The researchers may thus conclude that the random markers are an indication or, in the worst case, the cause of the disease.
"This can be easily revealed by retrieving data from 20 new subjects to check only these markers, but unfortunately very often such a follow-up study is not done as part of the main study,” he adds.
Goodbye to private life?
Big data makes it possible to create extremely complex systems that no human could ever do without digital power.

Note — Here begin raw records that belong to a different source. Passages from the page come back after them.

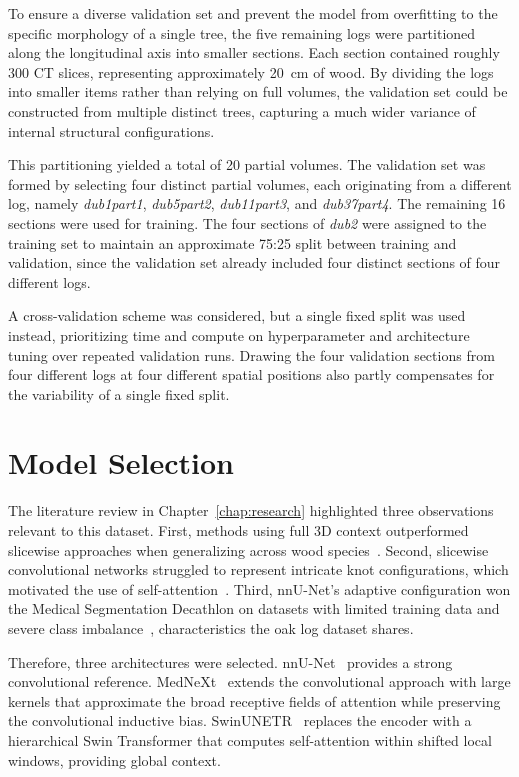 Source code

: To ensure a diverse validation set and prevent the model from overfitting to the specific morphology of a single tree, the five remaining logs were partitioned along the longitudinal axis into smaller sections. Each section contained roughly 300 CT slices, representing approximately 20~cm of wood. By dividing the logs into smaller items rather than relying on full volumes, the validation set could be constructed from multiple distinct trees, capturing a much wider variance of internal structural configurations.

This partitioning yielded a total of 20 partial volumes. The validation set was formed by selecting four distinct partial volumes, each originating from a different log, namely \textit{dub1part1}, \textit{dub5part2}, \textit{dub11part3}, and \textit{dub37part4}. The remaining 16 sections were used for training. The four sections of \textit{dub2} were assigned to the training set to maintain an approximate 75:25 split between training and validation, since the validation set already included four distinct sections of four different logs.

A cross-validation scheme was considered, but a single fixed split was used instead, prioritizing time and compute on hyperparameter and architecture tuning over repeated validation runs. Drawing the four validation sections from four different logs at four different spatial positions also partly compensates for the variability of a single fixed split.

\section{Model Selection}

The literature review in Chapter~\ref{chap:research} highlighted three observations relevant to this dataset. First, methods using full 3D context outperformed slicewise approaches when generalizing across wood species~\cite{Schmoldt_1998}. Second, slicewise convolutional networks struggled to represent intricate knot configurations, which motivated the use of self-attention~\cite{khazem2023deep}. Third, nnU-Net's adaptive configuration won the Medical Segmentation Decathlon on datasets with limited training data and severe class imbalance~\cite{isensee2021nnunet, antonelli2022msd}, characteristics the oak log dataset shares.

Therefore, three architectures were selected. nnU-Net~\cite{isensee2021nnunet} provides a strong convolutional reference. MedNeXt~\cite{roy2023mednext} extends the convolutional approach with large kernels that approximate the broad receptive fields of attention while preserving the convolutional inductive bias. SwinUNETR~\cite{hatamizadeh2022swinunetr} replaces the encoder with a hierarchical Swin Transformer that computes self-attention within shifted local windows, providing global context.


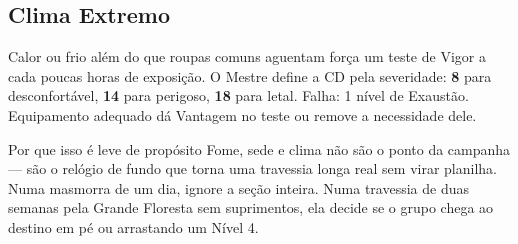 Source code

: \subsection{Clima Extremo}

Calor ou frio além do que roupas comuns aguentam força um teste de Vigor a cada poucas horas
de exposição. O Mestre define a CD pela severidade: \textbf{8} para desconfortável,
\textbf{14} para perigoso, \textbf{18} para letal. Falha: 1 nível de Exaustão. Equipamento
adequado dá Vantagem no teste ou remove a necessidade dele.

\begin{nota}{Por que isso é leve de propósito}
    Fome, sede e clima não são o ponto da campanha --- são o relógio de fundo que torna uma
    travessia longa real sem virar planilha. Numa masmorra de um dia, ignore a seção inteira.
    Numa travessia de duas semanas pela Grande Floresta sem suprimentos, ela decide se o
    grupo chega ao destino em pé ou arrastando um Nível 4.
\end{nota}
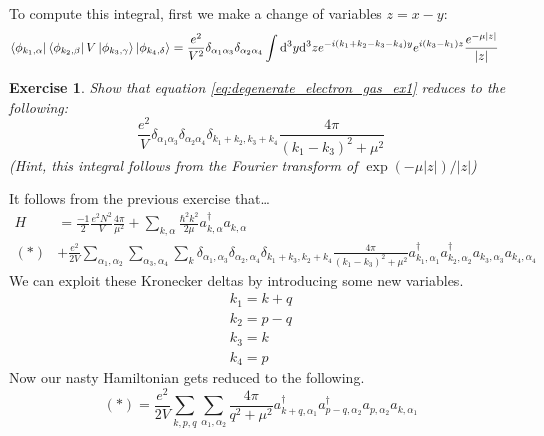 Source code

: \documentclass{article}
\newtheorem{exercise}{Exercise}[section]
\begin{document}
To compute this integral, first we make a change of variables $z = x-y$:
\begin{align}\bra{\phi_{k_1,\alpha}}\bra{\phi_{k_2,\beta}}V\ket{\phi_{k_3,\gamma}}\ket{\phi_{k_4,\delta}} &= \frac{e^2}{V^2}\delta_{\alpha_1 \alpha_3}\delta_{\alpha_2\alpha_4}\int \dd^3 y \dd^3 z e^{-i(k_1+k_2-k_3-k_4)y}e^{i(k_3-k_1)z}\frac{e^{-\mu|z|}}{|z|}
\label{eq:degenerate_electron_gas_ex1}
\end{align}
\begin{exercise}
Show that equation \eqref{eq:degenerate_electron_gas_ex1} reduces to the following:
\[\frac{e^2}{V}\delta_{\alpha_1 \alpha_3}\delta_{\alpha_2\alpha_4}\delta_{k_1+k_2,k_3+k_4}\frac{4\pi}{(k_1-k_3)^2+\mu^2}\]
(Hint, this integral follows from the Fourier transform of $\exp(-\mu|z|)/|z|$)
\end{exercise}
It follows from the previous exercise that\dots
\begin{align}
    H&=\frac{-1}{2}\frac{e^2 N^2}{V}\frac{4\pi}{\mu^2} +
    \sum_{k,\alpha}\frac{\hbar^2 k^2}{2\mu}a_{k,\alpha}^\dagger a_{k,\alpha} \\ (\ast) & + \frac{e^2}{2V}\sum_{\alpha_1,\alpha_2}\sum_{\alpha_3,\alpha_4}\sum_k \delta_{\alpha_1,\alpha_3}\delta_{\alpha_2,\alpha_4}\delta_{k_1+k_3,k_2+k_4}\frac{4\pi}{(k_1-k_3)^2+\mu^2}a_{k_1,\alpha_1}^\dagger a_{k_2,\alpha_2}^\dagger a_{k_3,\alpha_3}a_{k_4,\alpha_4}
\end{align}
We can exploit these Kronecker deltas by introducing some new variables.
\begin{align*}
k_1=k+q\\
k_2=p-q\\
k_3=k\\
k_4=p
\end{align*}
Now our nasty Hamiltonian gets reduced to the following.
\[(\ast) = \frac{e^2}{2V}\sum_{k,p,q}\sum_{\alpha_1,\alpha_2}\frac{4\pi}{q^2+\mu^2}a_{k+q,\alpha_1}^\dagger a_{p-q,\alpha_2}^\dagger a_{p,\alpha_2}a_{k,\alpha_1}\]
\end{document}
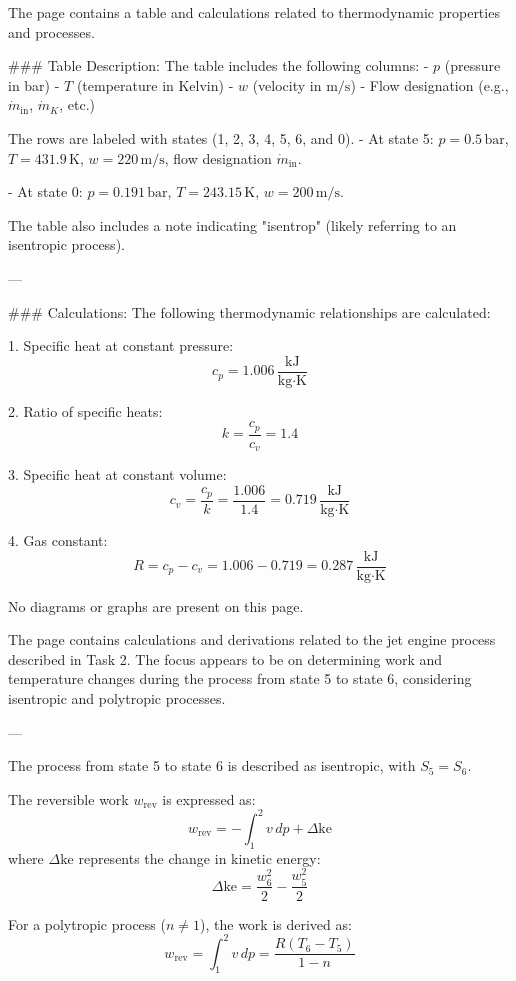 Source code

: The page contains a table and calculations related to thermodynamic properties and processes.  

### Table Description:  
The table includes the following columns:  
- \( p \) (pressure in bar)  
- \( T \) (temperature in Kelvin)  
- \( w \) (velocity in \( \text{m/s} \))  
- Flow designation (e.g., \( \dot{m}_{\text{in}} \), \( \dot{m}_K \), etc.)  

The rows are labeled with states (1, 2, 3, 4, 5, 6, and 0).  
- At state 5:  
  \( p = 0.5 \, \text{bar} \), \( T = 431.9 \, \text{K} \), \( w = 220 \, \text{m/s} \), flow designation \( \dot{m}_{\text{in}} \).  

- At state 0:  
  \( p = 0.191 \, \text{bar} \), \( T = 243.15 \, \text{K} \), \( w = 200 \, \text{m/s} \).  

The table also includes a note indicating "isentrop" (likely referring to an isentropic process).  

---

### Calculations:  
The following thermodynamic relationships are calculated:  

1. Specific heat at constant pressure:  
   \[
   c_p = 1.006 \, \frac{\text{kJ}}{\text{kg·K}}
   \]

2. Ratio of specific heats:  
   \[
   k = \frac{c_p}{c_v} = 1.4
   \]

3. Specific heat at constant volume:  
   \[
   c_v = \frac{c_p}{k} = \frac{1.006}{1.4} = 0.719 \, \frac{\text{kJ}}{\text{kg·K}}
   \]

4. Gas constant:  
   \[
   R = c_p - c_v = 1.006 - 0.719 = 0.287 \, \frac{\text{kJ}}{\text{kg·K}}
   \]  

No diagrams or graphs are present on this page.

The page contains calculations and derivations related to the jet engine process described in Task 2. The focus appears to be on determining work and temperature changes during the process from state 5 to state 6, considering isentropic and polytropic processes.

---

The process from state 5 to state 6 is described as isentropic, with \( S_5 = S_6 \).

The reversible work \( w_{\text{rev}} \) is expressed as:
\[
w_{\text{rev}} = -\int_1^2 v \, dp + \Delta \text{ke}
\]
where \( \Delta \text{ke} \) represents the change in kinetic energy:
\[
\Delta \text{ke} = \frac{w_6^2}{2} - \frac{w_5^2}{2}
\]

For a polytropic process (\( n \neq 1 \)), the work is derived as:
\[
w_{\text{rev}} = \int_1^2 v \, dp = \frac{R (T_6 - T_5)}{1 - n}
\]

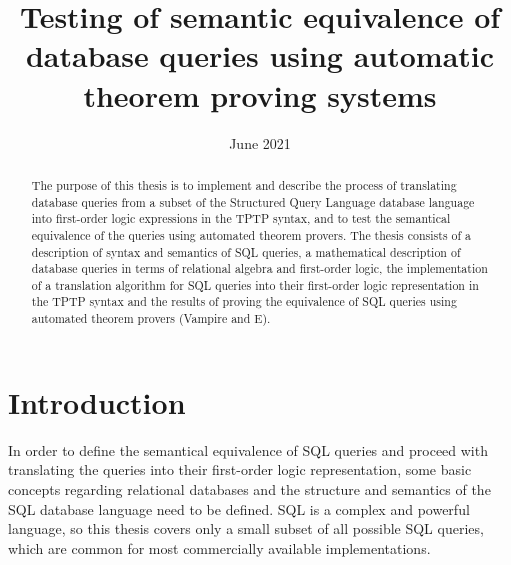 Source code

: \documentclass[magisterska,en]{pracamgr}
\title{Testing of semantic equivalence of database queries using automatic theorem proving systems}
\date{June 2021}
\begin{document}
\maketitle

\begin{abstract}
The purpose of this thesis is to implement and describe the process of translating database queries from a subset of the Structured Query Language database language into first-order logic expressions in the TPTP syntax, and to test the semantical equivalence of the queries using automated theorem provers.
The thesis consists of a description of syntax and semantics of SQL queries, a mathematical description of database queries in terms of relational algebra and first-order logic, the implementation of a translation algorithm for SQL queries into their first-order logic representation in the TPTP syntax and the results of proving the equivalence of SQL queries using automated theorem provers (Vampire and E).
\end{abstract}

\tableofcontents
\lstlistoflistings
\listoftables

 

\lstset{style=mystyle}
\setlength{\grammarparsep}{1pt plus 0pt minus 0pt} %
\setlength{\grammarindent}{13em} %

\chapter{Introduction}

In order to define the semantical equivalence of SQL queries and proceed with translating the queries into their first-order logic representation, some basic concepts regarding relational databases and the structure and semantics of the SQL database language need to be defined. SQL is a complex and powerful language, so this thesis covers only a small subset of all possible SQL queries, which are common for most commercially available implementations.
\end{document}
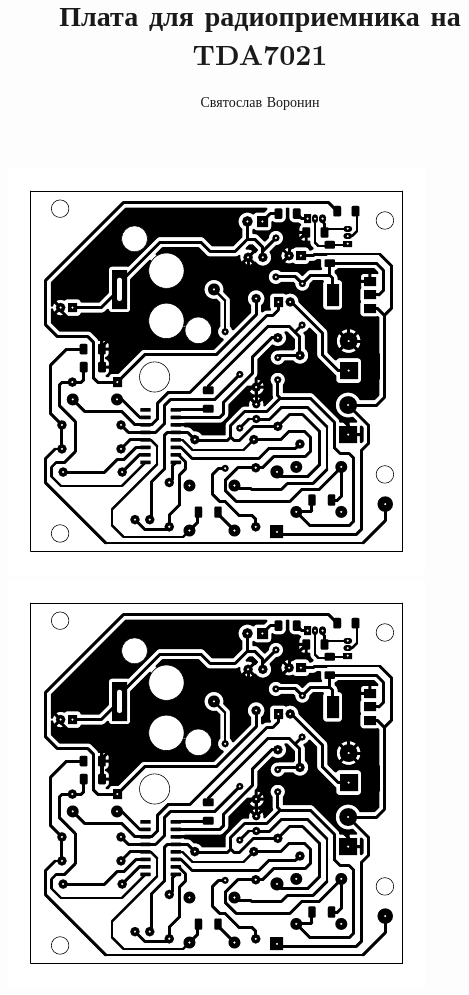 \documentclass[12pt,a4paper]{article}
\title{Плата для радиоприемника на TDA7021}
\author{Святослав Воронин}
\begin{document}
\pagestyle{empty}

\noindent
	\includegraphics{receiver-crop.pdf}
	\includegraphics{receiver-crop.pdf}\hfill
\end{document}
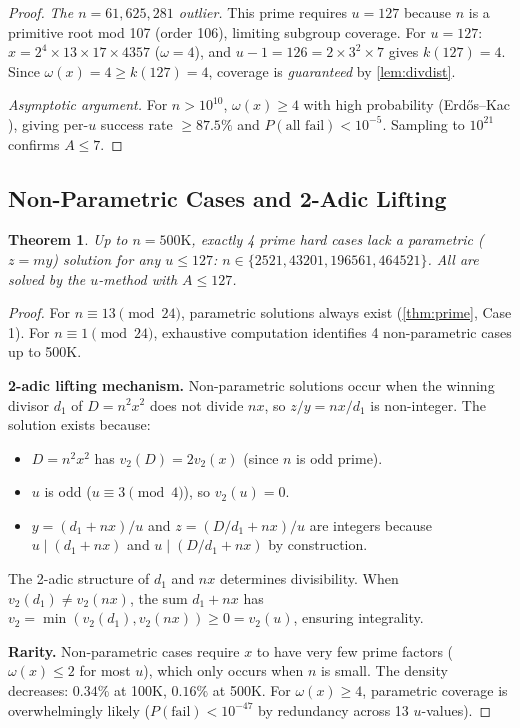 \documentclass[11pt,a4paper]{article}
\theoremstyle{plain}
\newtheorem{theorem}{Theorem}[section]
\theoremstyle{definition}
\begin{document}
\begin{proof}
\textit{The $n = 61{,}625{,}281$ outlier.} This prime requires $u = 127$ because $n$ is a primitive root mod 107 (order 106), limiting subgroup coverage. For $u = 127$: $x = 2^4 \times 13 \times 17 \times 4357$ ($\omega = 4$), and $u - 1 = 126 = 2 \times 3^2 \times 7$ gives $k(127) = 4$. Since $\omega(x) = 4 \geq k(127) = 4$, coverage is \emph{guaranteed} by \cref{lem:divdist}.

\textit{Asymptotic argument.} For $n > 10^{10}$, $\omega(x) \geq 4$ with high probability (Erd\H{o}s--Kac \cite{erdoskac1940}), giving per-$u$ success rate $\geq 87.5\%$ and $P(\text{all fail}) < 10^{-5}$. Sampling to $10^{21}$ confirms $A \leq 7$.
\end{proof}

\subsection{Non-Parametric Cases and 2-Adic Lifting}
\label{sec:2adic}

\begin{theorem}
\label{thm:nonparametric}
Up to $n = 500\text{K}$, exactly 4 prime hard cases lack a parametric ($z = my$) solution for any $u \leq 127$: $n \in \{2521, 43201, 196561, 464521\}$. All are solved by the $u$-method with $A \leq 127$.
\end{theorem}

\begin{proof}
For $n \equiv 13 \pmod{24}$, parametric solutions always exist (\cref{thm:prime}, Case 1). For $n \equiv 1 \pmod{24}$, exhaustive computation identifies 4 non-parametric cases up to 500K.

\textbf{2-adic lifting mechanism.} Non-parametric solutions occur when the winning divisor $d_1$ of $D = n^2 x^2$ does not divide $nx$, so $z/y = nx/d_1$ is non-integer. The solution exists because:
\begin{itemize}
\item $D = n^2 x^2$ has $v_2(D) = 2 v_2(x)$ (since $n$ is odd prime).
\item $u$ is odd ($u \equiv 3 \pmod 4$), so $v_2(u) = 0$.
\item $y = (d_1 + nx)/u$ and $z = (D/d_1 + nx)/u$ are integers because $u \mid (d_1 + nx)$ and $u \mid (D/d_1 + nx)$ by construction.
\end{itemize}

The 2-adic structure of $d_1$ and $nx$ determines divisibility. When $v_2(d_1) \neq v_2(nx)$, the sum $d_1 + nx$ has $v_2 = \min(v_2(d_1), v_2(nx)) \geq 0 = v_2(u)$, ensuring integrality.

\textbf{Rarity.} Non-parametric cases require $x$ to have very few prime factors ($\omega(x) \leq 2$ for most $u$), which only occurs when $n$ is small. The density decreases: $0.34\%$ at 100K, $0.16\%$ at 500K. For $\omega(x) \geq 4$, parametric coverage is overwhelmingly likely ($P(\text{fail}) < 10^{-47}$ by redundancy across 13 $u$-values).
\end{proof}
\end{document}

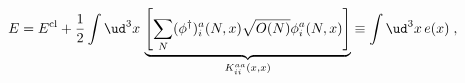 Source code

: \begin{equation}
E = E^{\text{cl}} + \frac{1}{2} \int \ud^3 x \, \underbrace{\left[
\sum_{N} (\phi^{\dagger } )_{i}^{a} (N,x) 
\sqrt{O(N)} \phi_{i}^{a} (N,x) \right]}_{K^{a a}_{i i} (x, x)}
\equiv \int \ud^3 x \, e(x) \;,
\end{equation}

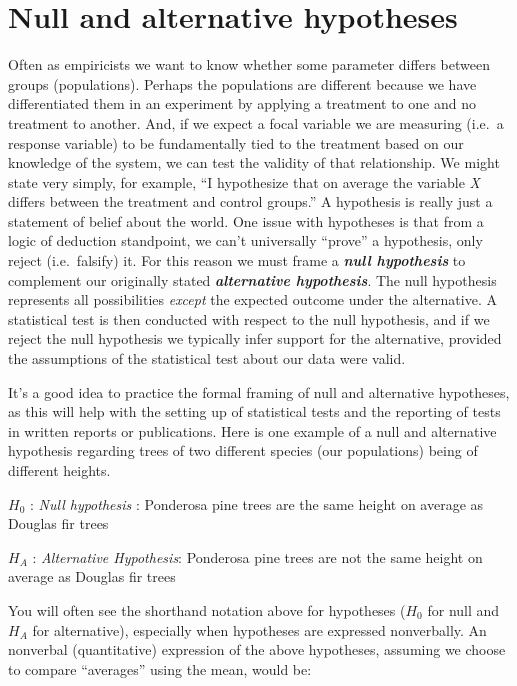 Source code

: \documentclass[]{book}
\begin{document}
\hypertarget{null-and-alternative-hypotheses}{%
\section{Null and alternative hypotheses}\label{null-and-alternative-hypotheses}}

Often as empiricists we want to know whether some parameter differs between groups (populations). Perhaps the populations are different because we have differentiated them in an experiment by applying a treatment to one and no treatment to another. And, if we expect a focal variable we are measuring (i.e.~a response variable) to be fundamentally tied to the treatment based on our knowledge of the system, we can test the validity of that relationship. We might state very simply, for example, ``I hypothesize that on average the variable \emph{X} differs between the treatment and control groups.'' A hypothesis is really just a statement of belief about the world. One issue with hypotheses is that from a logic of deduction standpoint, we can't universally ``prove'' a hypothesis, only reject (i.e.~falsify) it. For this reason we must frame a \textbf{\emph{null hypothesis}} to complement our originally stated \textbf{\emph{alternative hypothesis}}. The null hypothesis represents all possibilities \emph{except} the expected outcome under the alternative. A statistical test is then conducted with respect to the null hypothesis, and if we reject the null hypothesis we typically infer support for the alternative, provided the assumptions of the statistical test about our data were valid.

It's a good idea to practice the formal framing of null and alternative hypotheses, as this will help with the setting up of statistical tests and the reporting of tests in written reports or publications. Here is one example of a null and alternative hypothesis regarding trees of two different species (our populations) being of different heights.

\(H_0\) : \emph{Null hypothesis} : Ponderosa pine trees are the same height on average as Douglas fir trees

\(H_A\) : \emph{Alternative Hypothesis}: Ponderosa pine trees are not the same height on average as Douglas fir trees

You will often see the shorthand notation above for hypotheses (\(H_0\) for null and \(H_A\) for alternative), especially when hypotheses are expressed nonverbally. An nonverbal (quantitative) expression of the above hypotheses, assuming we choose to compare ``averages'' using the mean, would be:
\end{document}
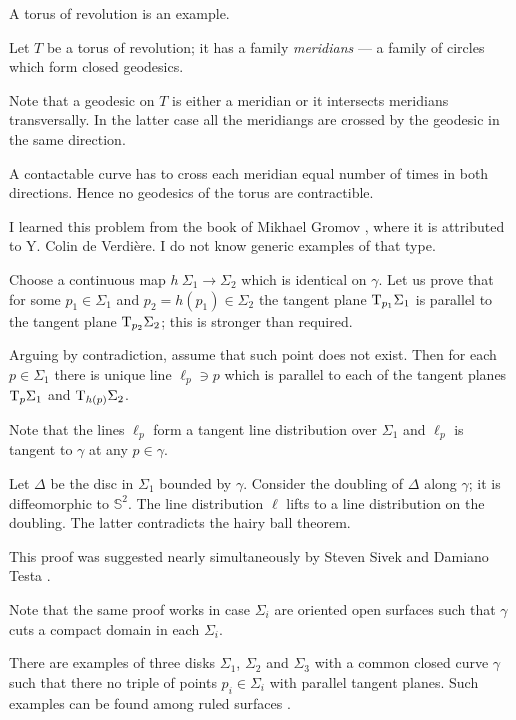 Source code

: A torus of revolution is an example.

\medskip

Let $T$ be a torus of revolution;
it has a family {}\emph{meridians} --- a family of circles which form closed geodesics.

Note that a geodesic on $T$ is either a meridian
or it intersects meridians transversally.
In the latter case all the meridiangs are crossed by the geodesic in the same direction.

A contactable curve has to cross each meridian equal number of times in both directions.
Hence no geodesics of the torus are contractible.\qeds 




I learned this problem 
from the book of Mikhael Gromov \cite[see][]{gromov-MetStr},
where it is attributed to Y. Colin de Verdi\`ere.
I do not know generic examples of that type.

Choose a continuous map $h\:\Sigma_1\to \Sigma_2$
which is identical on $\gamma$.
Let us prove that for some $p_1\in \Sigma_1$ and $p_2=h(p_1)\in \Sigma_2$
the tangent plane $\mathrm{T}_{p_1} \Sigma_1$ is parallel to the tangent plane $\mathrm{T}_{p_2} \Sigma_2$;
this is stronger than required.

\medskip

Arguing by contradiction,
assume that such point does not exist.
Then for each $p\in\Sigma_1$
there is unique line $\ell_p\ni p$ 
which is parallel to each of the tangent planes $\mathrm{T}_{p} \Sigma_1$ and $\mathrm{T}_{h(p)} \Sigma_2$.

Note that the lines $\ell_p$ form a tangent line distribution over $\Sigma_1$
and $\ell_p$ is tangent to $\gamma$ at any $p\in\gamma$.

Let $\Delta$ be the disc in $\Sigma_1$ bounded by $\gamma$.
Consider the doubling of $\Delta$ along  $\gamma$;
it is diffeomorphic to $\mathbb S^2$.
The line distribution $\ell$ lifts to a line distribution on the doubling.
The latter contradicts the hairy ball theorem.\qeds


This proof was suggested nearly simultaneously 
by Steven Sivek 
and Damiano Testa \cite[see][]{two-discs}.

Note that the same proof works in case $\Sigma_i$ are oriented open surfaces such that $\gamma$ cuts a compact domain in each $\Sigma_i$.

There are examples of three disks $\Sigma_1$, $\Sigma_2$ and $\Sigma_3$
with a common closed curve $\gamma$ such that there 
no triple of points $p_i\in\Sigma_i$ with parallel tangent planes.
Such examples can be found among ruled surfaces \cite[see][]{three-discs}. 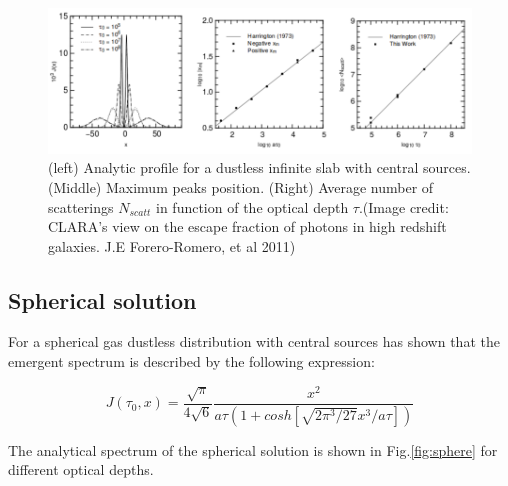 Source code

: \begin{figure}[H]
\begin{center}
\includegraphics[scale=0.4]{../Figures/slab.png}
\end{center}\caption{(left) Analytic profile for a dustless infinite slab with central
\ly sources. (Middle) Maximum peaks position. (Right) Average number of 
scatterings $N_{scatt}$ in function of the optical depth $\tau$.(Image credit:  CLARA's view on the escape fraction of \ly photons in high redshift galaxies. J.E Forero-Romero, et al 2011)\label{fig:slab}}
\end{figure}

\subsection{Spherical solution}

For a spherical gas dustless distribution with central \ly sources \citep{Dijkstra06} has shown that the emergent spectrum is described by the following expression:

\begin{equation}
J(\tau_0, x) = \dfrac{\sqrt{\pi}}{4\sqrt{6}}\dfrac{x^2}{a\tau (1+cosh[\sqrt{2\pi^3/27}x^3/a\tau])}
\end{equation}

The analytical spectrum of the spherical solution 
is shown in Fig.\ref{fig:sphere} for different optical depths.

The combination of big data and artificial intelligence is yielding ever more devices to help us in our everyday lives, from autonomous cars and automated agricultural machinery to advanced prostheses and automatic face detection on your mobile phone. The possibilities are almost limitless.
Unfortunately, these tools can be used with less noble intentions than to create good teaching or to bring useful new knowledge to the masses through research, Sæbø admits.
Just think about all the information about ourselves that we post on social media. Facebook analyses our preferences, and shows us advertising for things we have shown interest in.
An overview of what we like on Facebook and search for on Google can provide revealing personality profiles right down to the individual level, provided the statistical expertise is there. This can in turn be used to create extremely personalised direct marketing to private individuals.
Knowledge is power
If the analysts have very many objects, for example all the Facebook users in the USA, and very many variables in the form of likes, click patterns and stated opinions, big data can yield terrifyingly accurate personality profiles.
Analyses of our Facebook and Twitter accounts can generate revealing knowledge about who we are, or at least about those parts of us we choose share on the internet - and some people share an awful lot.
Big data enables huge opportunities: within research, education, innovation and - manipulation. We must remain sceptical and vigilant - and a basic knowledge of statistics is also very useful.
Solve Sæbø rounds off laconically:
"The situation today is the same as in the 16th century when Francis Bacon said: "Knowledge is power".